*What the task requires:* Among the records below, find each line containing the word "Sample" and copy it.

*Records for processing:*
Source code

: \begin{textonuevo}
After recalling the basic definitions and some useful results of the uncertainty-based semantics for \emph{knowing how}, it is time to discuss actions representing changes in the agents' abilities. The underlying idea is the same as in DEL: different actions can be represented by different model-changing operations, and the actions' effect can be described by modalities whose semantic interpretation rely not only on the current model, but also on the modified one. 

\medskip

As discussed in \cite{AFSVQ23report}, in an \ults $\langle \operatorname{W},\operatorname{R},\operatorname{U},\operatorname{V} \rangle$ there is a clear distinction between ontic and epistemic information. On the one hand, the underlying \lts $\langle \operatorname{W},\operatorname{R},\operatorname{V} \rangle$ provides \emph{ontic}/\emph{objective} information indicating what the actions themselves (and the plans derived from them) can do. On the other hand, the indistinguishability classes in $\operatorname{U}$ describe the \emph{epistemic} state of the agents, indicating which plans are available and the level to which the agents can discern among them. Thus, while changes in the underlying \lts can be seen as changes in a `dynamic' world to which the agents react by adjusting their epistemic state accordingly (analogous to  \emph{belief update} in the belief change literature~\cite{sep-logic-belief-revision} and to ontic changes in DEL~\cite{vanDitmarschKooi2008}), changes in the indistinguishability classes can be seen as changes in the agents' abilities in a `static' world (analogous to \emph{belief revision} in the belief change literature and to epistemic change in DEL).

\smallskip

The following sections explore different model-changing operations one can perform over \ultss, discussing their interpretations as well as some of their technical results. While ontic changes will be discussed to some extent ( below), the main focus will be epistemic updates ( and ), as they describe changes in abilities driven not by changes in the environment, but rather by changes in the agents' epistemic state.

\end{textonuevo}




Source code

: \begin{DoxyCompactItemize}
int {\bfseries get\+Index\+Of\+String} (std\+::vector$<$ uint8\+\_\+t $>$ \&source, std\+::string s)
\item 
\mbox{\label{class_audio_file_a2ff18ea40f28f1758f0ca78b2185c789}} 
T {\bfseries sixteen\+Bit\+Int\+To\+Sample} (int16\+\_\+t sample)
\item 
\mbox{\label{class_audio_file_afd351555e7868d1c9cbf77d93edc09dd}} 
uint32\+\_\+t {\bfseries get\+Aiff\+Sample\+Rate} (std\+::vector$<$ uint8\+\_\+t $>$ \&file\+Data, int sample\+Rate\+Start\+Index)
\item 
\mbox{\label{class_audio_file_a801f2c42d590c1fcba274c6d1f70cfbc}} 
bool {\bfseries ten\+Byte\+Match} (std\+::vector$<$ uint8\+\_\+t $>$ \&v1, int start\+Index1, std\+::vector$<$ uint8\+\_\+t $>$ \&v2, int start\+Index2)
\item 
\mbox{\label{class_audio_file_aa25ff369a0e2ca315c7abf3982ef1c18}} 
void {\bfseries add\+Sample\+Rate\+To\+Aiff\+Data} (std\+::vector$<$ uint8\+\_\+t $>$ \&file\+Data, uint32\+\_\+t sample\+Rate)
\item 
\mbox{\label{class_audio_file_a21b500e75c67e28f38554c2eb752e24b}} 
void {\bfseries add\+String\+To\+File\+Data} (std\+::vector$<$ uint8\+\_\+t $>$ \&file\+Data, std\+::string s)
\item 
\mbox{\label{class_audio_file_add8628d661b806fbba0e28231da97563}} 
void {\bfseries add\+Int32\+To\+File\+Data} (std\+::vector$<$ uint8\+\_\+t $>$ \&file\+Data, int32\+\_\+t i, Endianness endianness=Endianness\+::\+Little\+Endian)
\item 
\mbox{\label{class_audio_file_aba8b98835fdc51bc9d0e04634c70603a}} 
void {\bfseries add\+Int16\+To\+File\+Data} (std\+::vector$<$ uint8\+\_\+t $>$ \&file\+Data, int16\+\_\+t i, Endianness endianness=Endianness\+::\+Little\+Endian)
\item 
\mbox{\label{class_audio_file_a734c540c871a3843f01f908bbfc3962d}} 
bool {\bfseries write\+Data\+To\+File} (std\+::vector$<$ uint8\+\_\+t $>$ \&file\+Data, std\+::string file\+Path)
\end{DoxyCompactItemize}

*Response:*
T {\bfseries sixteen\+Bit\+Int\+To\+Sample} (int16\+\_\+t sample)
uint32\+\_\+t {\bfseries get\+Aiff\+Sample\+Rate} (std\+::vector$<$ uint8\+\_\+t $>$ \&file\+Data, int sample\+Rate\+Start\+Index)
void {\bfseries add\+Sample\+Rate\+To\+Aiff\+Data} (std\+::vector$<$ uint8\+\_\+t $>$ \&file\+Data, uint32\+\_\+t sample\+Rate)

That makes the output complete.